Statistical relationship of some basic bibliometric indicators in scientometrics research

(1)

Statistical relationship of some basic bibliometric indicators

in scientometrics research

Ali Uzun

Middle East Technical University, Department of Statistics Inonu Bulvari 06531 Ankara, Turkey

Abstract

This paper presents the results of a search for statistical relationships between authorship in terms of the number of authors, number of significant terms/words in article titles, number of references cited, and citation impact of a set of 467 articles published in the international journal Scientometrics from 1999 to 2003. Our analysis shows that, controlling for the growth dynamics of citations, the mean citation impact of articles depends strongly on the authorship as measured by the number of authors per article. A chi-square test indicated that the number of references cited in articles and their citation impact are not independent. There is a fairly high degree of linear association between the number of times an article is cited and the number of references it contains. Our analysis also shows that at any level of aggregation there is no statistically significant association between citation impact and the number of significant words in the titles of articles.

1. Introduction

The question of relationship between the number of times a paper is cited and the number of references it contains was first posed in the 1960s [1]. A recent article presented figures reflecting increases in the mean citation impact of papers parallel with the increasing number of references they listed [2]. It is generally hypothesized, but untested, that collaborative research is more visible than sole-authored research as measured by citation impact or other means [3-6]. Much has been written about title lengths/words of journal articles but no research has been carried out in search of any association between titles and citations of articles [7-9]. The motivation for writing this paper is grounded in answering the following three research questions:

(1) Is there a statistically significant relationship between citation impact and number of authors of articles?

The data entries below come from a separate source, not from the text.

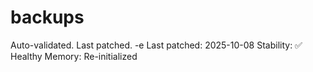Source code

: # backups

Auto-validated. Last patched.
-e 
Last patched: 2025-10-08
Stability: ✅ Healthy
Memory: Re-initialized
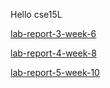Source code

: Hello cse15L


[lab-report-3-week-6](https://kyy006.github.io/cse15l-lab-reports/lab-report-3-week-6.html)


[lab-report-4-week-8](https://kyy006.github.io/cse15l-lab-reports/lab-report-4-week-8.html)


[lab-report-5-week-10](https://kyy006.github.io/cse15l-lab-reports/lab-report-5-week-10.html)
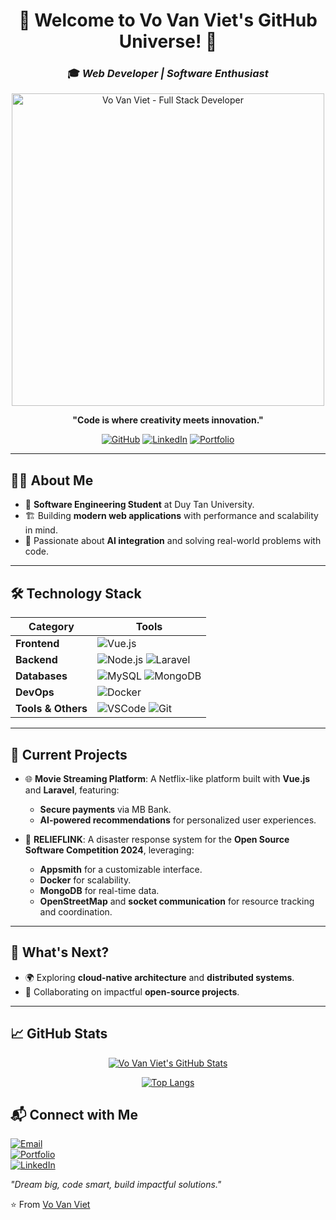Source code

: <div align="center">

# 🌟 **Welcome to Vo Van Viet's GitHub Universe!** 🌟  
### 🎓 *Web Developer | Software Enthusiast*  

<img src="https://scontent.fsgn2-7.fna.fbcdn.net/v/t39.30808-6/457463597_996207105523606_3153657822915934238_n.jpg?_nc_cat=108&ccb=1-7&_nc_sid=a5f93a&_nc_ohc=W1IGPJdtS4UQ7kNvgHnY1yW&_nc_oc=AdjWxZ9jLpA5iNxhMExed-3Eb9EiWtbAnSCo8ZvhZ-oG3q18AkB_IYyD2NbsS6_lQus&_nc_zt=23&_nc_ht=scontent.fsgn2-7.fna&_nc_gid=AmJWyEwxmD44eohDOiAu-UI&oh=00_AYBwaBZp_wSXr9JiwznIw3dimRyoi__BS55GZLHFQqpQZw&oe=676C424C" width="500" alt="Vo Van Viet - Full Stack Developer" />

**"Code is where creativity meets innovation."**

[![GitHub](https://img.shields.io/badge/GitHub-%2312100E.svg?style=for-the-badge&logo=github&logoColor=white)](https://github.com/vietvo371) 
[![LinkedIn](https://img.shields.io/badge/LinkedIn-0077B5?style=for-the-badge&logo=linkedin&logoColor=white)](https://www.linkedin.com/in/vo-van-viet-3b54a5266)
[![Portfolio](https://img.shields.io/badge/Portfolio-%23FF5733.svg?style=for-the-badge&logo=portfolio&logoColor=white)](https://vietvo371.github.io/Portfolio/)

</div>

---

## 👨‍💻 **About Me**

- 🏫 **Software Engineering Student** at Duy Tan University.  
- 🏗️ Building **modern web applications** with performance and scalability in mind.  
- 🎯 Passionate about **AI integration** and solving real-world problems with code.  

---

## 🛠️ **Technology Stack**

<div align="center">


| **Category**         | **Tools**                                                                                             |
|----------------------|-------------------------------------------------------------------------------------------------------|
| **Frontend**         | ![Vue.js](https://img.shields.io/badge/Vue.js-35495E?style=for-the-badge&logo=vue.js&logoColor=4FC08D) |
| **Backend**          | ![Node.js](https://img.shields.io/badge/Node.js-339933?style=for-the-badge&logo=nodedotjs&logoColor=white) ![Laravel](https://img.shields.io/badge/Laravel-FF2D20?style=for-the-badge&logo=laravel&logoColor=white) |
| **Databases**        | ![MySQL](https://img.shields.io/badge/MySQL-316192?style=for-the-badge&logo=mysql&logoColor=white) ![MongoDB](https://img.shields.io/badge/MongoDB-4EA94B?style=for-the-badge&logo=mongodb&logoColor=white) |
| **DevOps**           | ![Docker](https://img.shields.io/badge/Docker-2496ED?style=for-the-badge&logo=docker&logoColor=white) |
| **Tools & Others**   | ![VSCode](https://img.shields.io/badge/VSCode-007ACC?style=for-the-badge&logo=visual-studio-code&logoColor=white) ![Git](https://img.shields.io/badge/Git-F05032?style=for-the-badge&logo=git&logoColor=white) |
</div>

---

## 🚀 **Current Projects**

- 🌐 **Movie Streaming Platform**: A Netflix-like platform built with **Vue.js** and **Laravel**, featuring:  
  - **Secure payments** via MB Bank.  
  - **AI-powered recommendations** for personalized user experiences.

- 🧩 **RELIEFLINK**: A disaster response system for the **Open Source Software Competition 2024**, leveraging:  
  - **Appsmith** for a customizable interface.  
  - **Docker** for scalability.  
  - **MongoDB** for real-time data.  
  - **OpenStreetMap** and **socket communication** for resource tracking and coordination.  

---

## 🎯 **What's Next?**

- 🌍 Exploring **cloud-native architecture** and **distributed systems**.  
- 🤝 Collaborating on impactful **open-source projects**.  

---

## 📈 **GitHub Stats**

<div align="center">

[![Vo Van Viet's GitHub Stats](https://github-readme-stats.vercel.app/api?username=vietvo371&show_icons=true&theme=radical)](https://github.com/vietvo371)

[![Top Langs](https://github-readme-stats.vercel.app/api/top-langs/?username=vietvo371&layout=compact&theme=radical)](https://github.com/vietvo371)

</div>

## 📬 **Connect with Me**

<div align="left">

[![Email](https://img.shields.io/badge/Email-D14836?style=for-the-badge&logo=gmail&logoColor=white)](mailto:vietvo371@gmail.com)  
[![Portfolio](https://img.shields.io/badge/Portfolio-FF5722?style=for-the-badge&logo=google-chrome&logoColor=white)](https://vietvo371.github.io/Portfolio)  
[![LinkedIn](https://img.shields.io/badge/LinkedIn-0077B5?style=for-the-badge&logo=linkedin&logoColor=white)](https://www.linkedin.com/in/vo-van-viet-3b54a5266)  

</div>



*"Dream big, code smart, build impactful solutions."*

⭐️ From [Vo Van Viet](https://github.com/vietvo371)
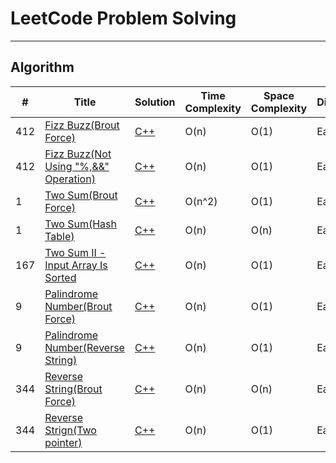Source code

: # LeetCode Problem Solving

---

## Algorithm

| #   | Title                                                                                                 | Solution                                         | Time Complexity | Space Complexity | Difficulty |
| --- | ----------------------------------------------------------------------------------------------------- | ------------------------------------------------ | --------------- | ---------------- | ---------- |
| 412 | [Fizz Buzz(Brout Force)](https://leetcode.com/problems/fizz-buzz/)                                    | [C++](./Algorithms/FizzBuzz.cpp)                 | O(n)            | O(1)             | Easy       |
| 412 | [Fizz Buzz(Not Using "%,&&" Operation)](https://leetcode.com/problems/fizz-buzz/)                     | [C++](./Algorithms/FizzBuzz_NotUsing.cpp)        | O(n)            | O(1)             | Easy       |
| 1   | [Two Sum(Brout Force)](https://leetcode.com/problems/two-sum/)                                        | [C++](./Algorithms/TwoSum_BroutForce.cpp)        | O(n^2)          | O(1)             | Easy       |
| 1   | [Two Sum(Hash Table)](https://leetcode.com/problems/two-sum/)                                         | [C++](./Algorithms/TwoSum_HashTable.cpp)         | O(n)            | O(n)             | Easy       |
| 167 | [Two Sum II - Input Array Is Sorted](https://leetcode.com/problems/two-sum-ii-input-array-is-sorted/) | [C++](./Algorithms/TwoSum_two.cpp)               | O(n)            | O(1)             | Easy       |
| 9   | [Palindrome Number(Brout Force)](https://leetcode.com/problems/palindrome-number/)                    | [C++](./Algorithms/Palindrome_BroutForce.cpp)    | O(n)            | O(1)             | Easy       |
| 9   | [Palindrome Number(Reverse String)](https://leetcode.com/problems/palindrome-number/)                 | [C++](./Algorithms/PalindromeReverseString.cpp)  | O(n)            | O(1)             | Easy       |
| 344 | [Reverse String(Brout Force)](https://leetcode.com/problems/reverse-string/)                          | [C++](./Algorithms/ReverseString_BroutForce.cpp) | O(n)            | O(n)             | Easy       |
| 344 | [Reverse Strign(Two pointer)](https://leetcode.com/problems/reverse-string/)                          | [C++](./Algorithms/ReverseString_TwoPointer.cpp) | O(n)            | O(1)             | Easy       |
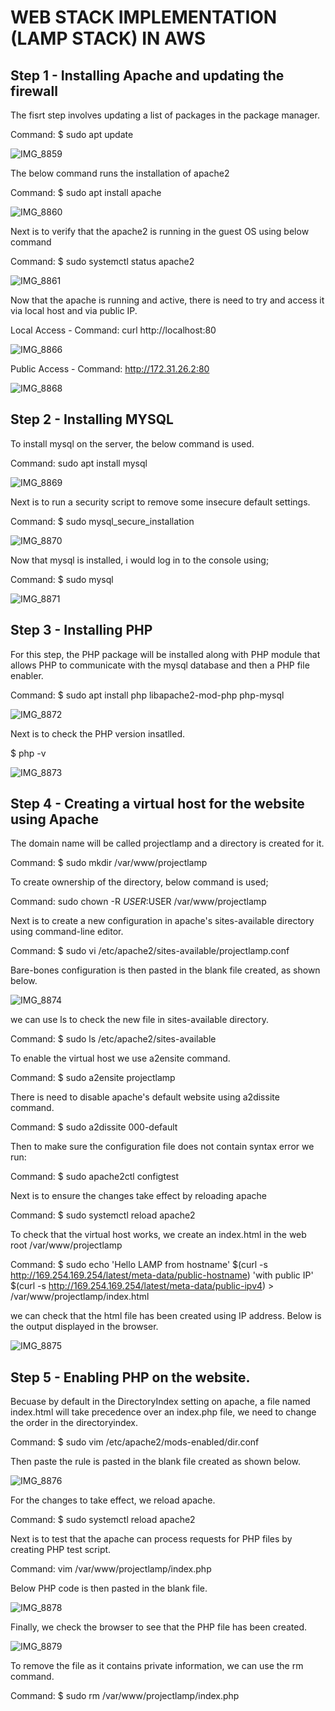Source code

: # WEB STACK IMPLEMENTATION (LAMP STACK) IN AWS

## Step 1 - Installing Apache and updating the firewall

The fisrt step involves updating a list of packages in the package manager.

Command: $ sudo apt update

![IMG_8859](https://user-images.githubusercontent.com/93732510/153726394-dbc1ad7b-33cb-43da-bb34-bdf6f5be45b9.jpg)

The below command runs the installation of apache2 

Command: $ sudo apt install apache

![IMG_8860](https://user-images.githubusercontent.com/93732510/153728784-8e51dda7-e010-4003-b599-25cce299d76c.jpg)


Next is to verify that the apache2 is running in the guest OS using below command

Command: $ sudo systemctl status apache2

![IMG_8861](https://user-images.githubusercontent.com/93732510/153728943-888319c4-5048-4566-af21-d5960f25a7c2.jpg)


Now that the apache is running and active, there is need to try and access it via local host and via public IP.


Local Access -  Command: curl http://localhost:80

![IMG_8866](https://user-images.githubusercontent.com/93732510/153730058-44f55264-420b-4b89-919b-f6c8279ff571.jpg)

Public Access - Command: http://172.31.26.2:80
  
![IMG_8868](https://user-images.githubusercontent.com/93732510/153730141-3c045b3d-f267-4f82-886a-5dcebc2b6026.jpg)


## Step 2 - Installing MYSQL 

To install mysql on the server, the below command is used.

Command: sudo apt install mysql

![IMG_8869](https://user-images.githubusercontent.com/93732510/153730385-5d0fd77e-93da-4c6f-934e-3d2846c2936f.jpg)

Next is to run a security script to remove some insecure default settings.

Command: $ sudo mysql_secure_installation

![IMG_8870](https://user-images.githubusercontent.com/93732510/153730597-5b1c9c26-509b-43f8-8c6b-ecf6b0c1f9c6.jpg)

Now that mysql is installed, i would log in to the console using;

Command: $ sudo mysql

![IMG_8871](https://user-images.githubusercontent.com/93732510/153730753-a5e4d5c1-ffcf-4ab3-a29e-4a474657d0ce.jpg)

## Step 3 - Installing PHP

For this step, the PHP package will be installed along with PHP module that allows PHP to communicate with the mysql database and then a PHP file enabler.

Command: $ sudo apt install php libapache2-mod-php php-mysql

![IMG_8872](https://user-images.githubusercontent.com/93732510/153746693-82c2cfc5-8990-4aab-a29f-5417cd43d07c.jpg)

Next is to check the PHP version insatlled.

$ php -v

![IMG_8873](https://user-images.githubusercontent.com/93732510/153746840-fd7d47f3-ece3-46bf-a05d-d5150cea46e4.jpg)

## Step 4 - Creating a virtual host for the website using Apache

The domain name will be called projectlamp and a directory is created for it. 

Command: $ sudo mkdir /var/www/projectlamp

To create ownership of the directory, below command is used;

Command:  sudo chown -R $USER:$USER /var/www/projectlamp

Next is  to create a new configuration in apache's sites-available directory using command-line editor.

Command: $ sudo vi /etc/apache2/sites-available/projectlamp.conf

Bare-bones configuration is then pasted in the blank file created, as shown below. 

![IMG_8874](https://user-images.githubusercontent.com/93732510/153748266-24bc8908-9288-4590-b968-0652c894edcb.jpg)

we can use ls to check the new file in sites-available directory.

Command: $ sudo ls /etc/apache2/sites-available

To enable the virtual host we use a2ensite command.

Command: $ sudo a2ensite projectlamp

There is need to disable apache's default website using a2dissite command.

Command: $ sudo a2dissite 000-default

Then to make sure the configuration file does not contain syntax error we run:

Command: $ sudo apache2ctl configtest

Next is to ensure the changes take effect by reloading apache

Command: $ sudo systemctl reload apache2

To check that the virtual host works, we create an index.html in the web root /var/www/projectlamp

Command: $ sudo echo 'Hello LAMP from hostname' $(curl -s http://169.254.169.254/latest/meta-data/public-hostname) 'with public IP' $(curl -s http://169.254.169.254/latest/meta-data/public-ipv4) > /var/www/projectlamp/index.html


we can check that the html file has been created using IP address. Below is the output displayed in the browser.

![IMG_8875](https://user-images.githubusercontent.com/93732510/153748872-e363e97f-6ead-46d2-a86d-962c308637ec.jpg)

## Step 5 - Enabling PHP on the website.

Becuase by default in the DirectoryIndex setting on apache, a file named index.html will take precedence over an index.php file, we need to change the order in the directoryindex. 

Command: $ sudo vim /etc/apache2/mods-enabled/dir.conf

Then paste the rule is pasted in the blank file created as shown below.

![IMG_8876](https://user-images.githubusercontent.com/93732510/153749628-b8de5bdd-5bd2-4f37-a783-f42ef5c9b6ff.jpg)

For the changes to take effect, we reload apache.

Command: $ sudo systemctl reload apache2

Next is to test that the apache can process requests for PHP files by creating PHP test script. 

Command: vim /var/www/projectlamp/index.php

Below PHP code is then pasted in the blank file.

![IMG_8878](https://user-images.githubusercontent.com/93732510/153750006-2e39121f-950e-49e7-840c-da53f73dd79b.jpg)

Finally, we check the browser to see that the PHP file has been created. 

![IMG_8879](https://user-images.githubusercontent.com/93732510/153750116-eccfc3a6-d089-437a-a5c8-168a60a6623e.jpg)

To remove the file as it contains private information, we can use the rm command.

Command: $ sudo rm /var/www/projectlamp/index.php




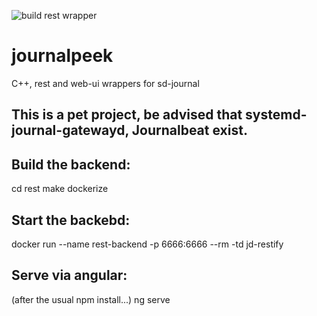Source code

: ![build rest wrapper](https://github.com/unaPoloGTIc/journalpeek/workflows/build%20rest%20wrapper/badge.svg)

# journalpeek
C++, rest and web-ui wrappers for sd-journal

## This is a pet project, be advised that systemd-journal-gatewayd, Journalbeat exist.

## Build the backend:
cd rest
make dockerize

## Start the backebd:
docker run --name rest-backend -p 6666:6666 --rm -td jd-restify

## Serve via angular:
(after the usual npm install...)
ng serve
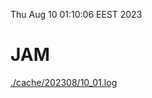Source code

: Thu Aug 10 01:10:06 EEST 2023
# JAM
<a href='./cache/202308/10_01.log'>./cache/202308/10_01.log</a>
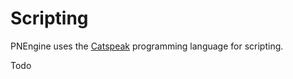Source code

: # Scripting

PNEngine uses the [Catspeak](https://www.katsaii.com/catspeak-lang/) programming language for scripting.

Todo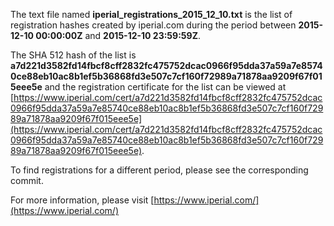 The text file named **iperial_registrations_2015_12_10.txt** is the list of registration hashes created by iperial.com during the period between **2015-12-10 00:00:00Z** and **2015-12-10 23:59:59Z**.

The SHA 512 hash of the list is **a7d221d3582fd14fbcf8cff2832fc475752dcac0966f95dda37a59a7e85740ce88eb10ac8b1ef5b36868fd3e507c7cf160f72989a71878aa9209f67f015eee5e** and the registration certificate for the list can be viewed at [https://www.iperial.com/cert/a7d221d3582fd14fbcf8cff2832fc475752dcac0966f95dda37a59a7e85740ce88eb10ac8b1ef5b36868fd3e507c7cf160f72989a71878aa9209f67f015eee5e](https://www.iperial.com/cert/a7d221d3582fd14fbcf8cff2832fc475752dcac0966f95dda37a59a7e85740ce88eb10ac8b1ef5b36868fd3e507c7cf160f72989a71878aa9209f67f015eee5e).

To find registrations for a different period, please see the corresponding commit.

For more information, please visit [https://www.iperial.com/](https://www.iperial.com/)
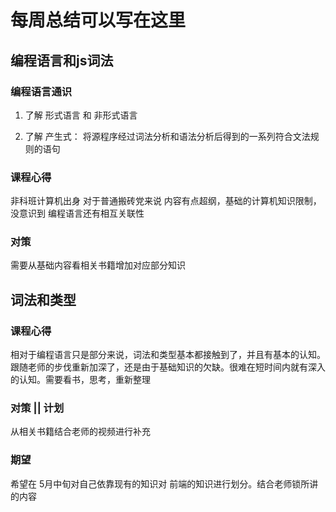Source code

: # 每周总结可以写在这里

## 编程语言和js词法 

### 编程语言通识

1. 了解 形式语言 和 非形式语言

2. 了解 产生式： 将源程序经过词法分析和语法分析后得到的一系列符合文法规则的语句

### 课程心得
非科班计算机出身 对于普通搬砖党来说 内容有点超纲，基础的计算机知识限制，没意识到 编程语言还有相互关联性

### 对策

需要从基础内容看相关书籍增加对应部分知识


## 词法和类型


### 课程心得

相对于编程语言只是部分来说，词法和类型基本都接触到了，并且有基本的认知。 跟随老师的步伐重新加深了，还是由于基础知识的欠缺。很难在短时间内就有深入的认知。需要看书，思考，重新整理

### 对策 || 计划
从相关书籍结合老师的视频进行补充


### 期望

希望在 5月中旬对自己依靠现有的知识对 前端的知识进行划分。结合老师锁所讲的内容 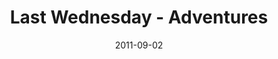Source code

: ---
layout: media
category: media
title: "Last Wednesday - Adventures"
date: 2011-09-02
description: "Brian Tome talks about taking adventures in life and how that fits into God's plan."
tag: 
 - last-wednesday
 - tome
 - adventures
yt-embed-url: ""
video: "http://s3.amazonaws.com/crossroads-media/other-media/video/083111_lw.mp4"
video-poster: "http://s3.amazonaws.com/crossroads-media/images/083111_lw_still.jpg"
---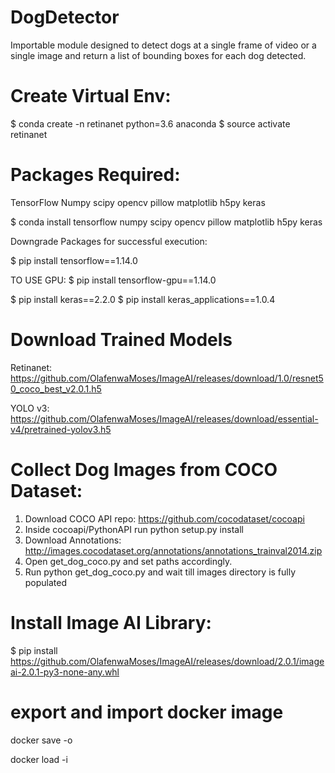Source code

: # DogDetector

Importable module designed to detect dogs at a single frame of video or a single image and return a list of bounding boxes for each dog detected.

# Create Virtual Env:
$ conda create -n retinanet python=3.6 anaconda
$ source activate retinanet

# Packages Required:
TensorFlow
Numpy
scipy
opencv
pillow
matplotlib
h5py
keras

$ conda install tensorflow numpy scipy opencv pillow matplotlib h5py keras

Downgrade Packages for successful execution:

$ pip install tensorflow==1.14.0
  
  TO USE GPU: $ pip install tensorflow-gpu==1.14.0

$ pip install keras==2.2.0
$ pip install keras_applications==1.0.4

# Download Trained Models

Retinanet: https://github.com/OlafenwaMoses/ImageAI/releases/download/1.0/resnet50_coco_best_v2.0.1.h5

YOLO v3: https://github.com/OlafenwaMoses/ImageAI/releases/download/essential-v4/pretrained-yolov3.h5

# Collect Dog Images from COCO Dataset:
1. Download COCO API repo: https://github.com/cocodataset/cocoapi
2. Inside cocoapi/PythonAPI run python setup.py install
3. Download Annotations: http://images.cocodataset.org/annotations/annotations_trainval2014.zip
4. Open get_dog_coco.py and set paths accordingly.
5. Run python get_dog_coco.py and wait till images directory is fully populated

# Install Image AI Library:

$ pip install https://github.com/OlafenwaMoses/ImageAI/releases/download/2.0.1/imageai-2.0.1-py3-none-any.whl

# export and import docker image

docker save -o <path for generated tar file> <image name>

docker load -i <path to image tar file>
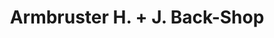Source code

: ---
title: "Armbruster H. + J. Back-Shop"
url: /denzlingen/armbruster-h-j-back-shop/
shop: Bäckerei
---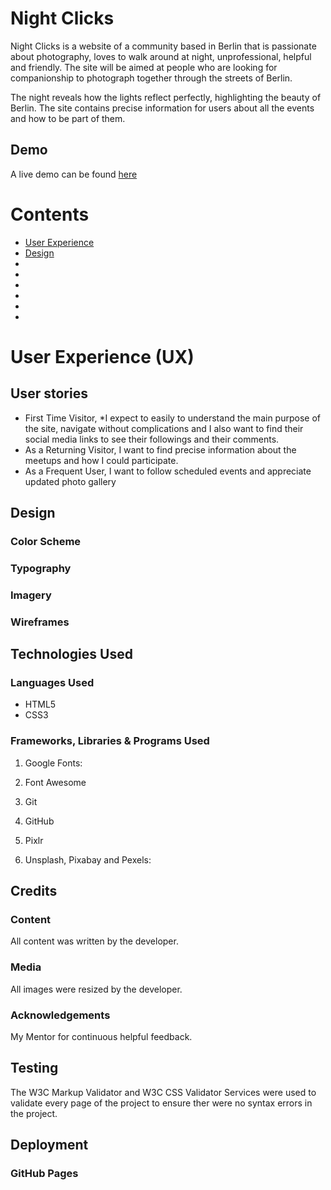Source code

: # Night Clicks

Night Clicks is a website of a community based in Berlin that is passionate about photography, loves to walk around at night, unprofessional, helpful and friendly. The site will be aimed at people who are looking for companionship to photograph together through the streets of Berlin.

The night reveals how the lights reflect perfectly, highlighting the beauty of Berlin. The site contains precise information for users about all the events and how to be part of them.

## Demo

A live demo can be found [here](https://luandretta.github.io/night-clicks/)

# Contents
* [User Experience](#user-experience-ux)
* [Design](#design)
* []()
* []()
* []()
* []()
* []()
* []()



# User Experience (UX)
## User stories

* First Time Visitor, 
 *I expect to easily to understand the main purpose of the site, navigate without complications and I also want to find their social media links to see their followings and their comments.</li>
* As a Returning Visitor, I want to find precise information about the meetups and how I could participate.</li>
* As a Frequent User, I want to follow scheduled events and appreciate updated photo gallery</li>

## Design

### Color Scheme

### Typography

### Imagery

### Wireframes

## Technologies Used

### Languages Used
* HTML5
* CSS3

### Frameworks, Libraries & Programs Used

1. Google Fonts:

2. Font Awesome

3. Git

4. GitHub

5. Pixlr

6. Unsplash, Pixabay and Pexels:

## Credits

### Content
All content was written by the developer.

### Media
All images were resized by the developer.

### Acknowledgements
My Mentor for continuous helpful feedback.

## Testing
The W3C Markup Validator and W3C CSS Validator Services were used to validate every page of the project to ensure ther were no syntax errors in the project.


## Deployment

### GitHub Pages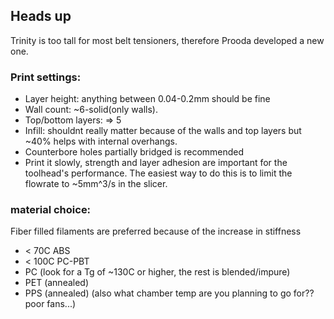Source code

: ## Heads up
Trinity is too tall for most belt tensioners, therefore Prooda developed a new one.

### Print settings:
* Layer height: anything between 0.04-0.2mm should be fine
* Wall count: ~6-solid(only walls).
* Top/bottom layers: => 5
* Infill: shouldnt really matter because of the walls and top layers but ~40% helps with internal overhangs.
* Counterbore holes partially bridged is recommended
* Print it slowly, strength and layer adhesion are important for the toolhead's performance. The easiest way to do this is to limit the flowrate to ~5mm^3/s in the slicer.


### material choice:
Fiber filled filaments are preferred because of the increase in stiffness 
* < 70C ABS 
* < 100C PC-PBT
* PC (look for a Tg of ~130C or higher, the rest is blended/impure)
* PET (annealed)
* PPS (annealed) (also what chamber temp are you planning to go for?? poor fans...)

(2) Is there any relationship between citation impact and the number of references cited in research articles?

(3) Is there any relationship between citation impact and the numbers of significant words in titles of articles?

2. Research method

Based on the Web of science of Thomson ISI, a total of 467 articles from the journal Scientometrics for the five-year time window 1999-2003, have been collected and examined. For each article, the number of authors, number of references it contains, number of significant terms/words, i.e., noun phrases in the titles, and number of times the article has been cited during the interval between the year of publication and the year 2005, have been noted. It should be remarked that the articles published in the year 2003- the most recent articles that we considered- are expected to attain their maximum

(2)

number of citations in 2005 since annual citation counts typically peak at around the third year after publication [10].

Recognizing that the statistical relationship is applicable to groups of publications, 467 articles have been classified by the number of authors, cited references, and title words. Mean citation impact of articles within each category have been calculated and adjusted for the growth dynamics from 1999 to 2005. Chi-square tests and the method of least-squares have been employed in search of statistical relationships between citation impact, authorship, cited references and title words of articles. The study has two main limitations. The first is the coverage. It covers only the research articles (ignores reviews, letters, notes, etc.) from a single journal -the international journal Scientometrics. The second limitation is the time span. It is limited to the 5-year interval from 1999 to 2003 for the count of articles and 1999 to 2005 for their citations. It is generally agreed that citation statistics produced by time windows shorter than three years may not be sufficiently stable [11]. The time window 1999-2005 is long enough to collect many citations even for the articles published in 2003.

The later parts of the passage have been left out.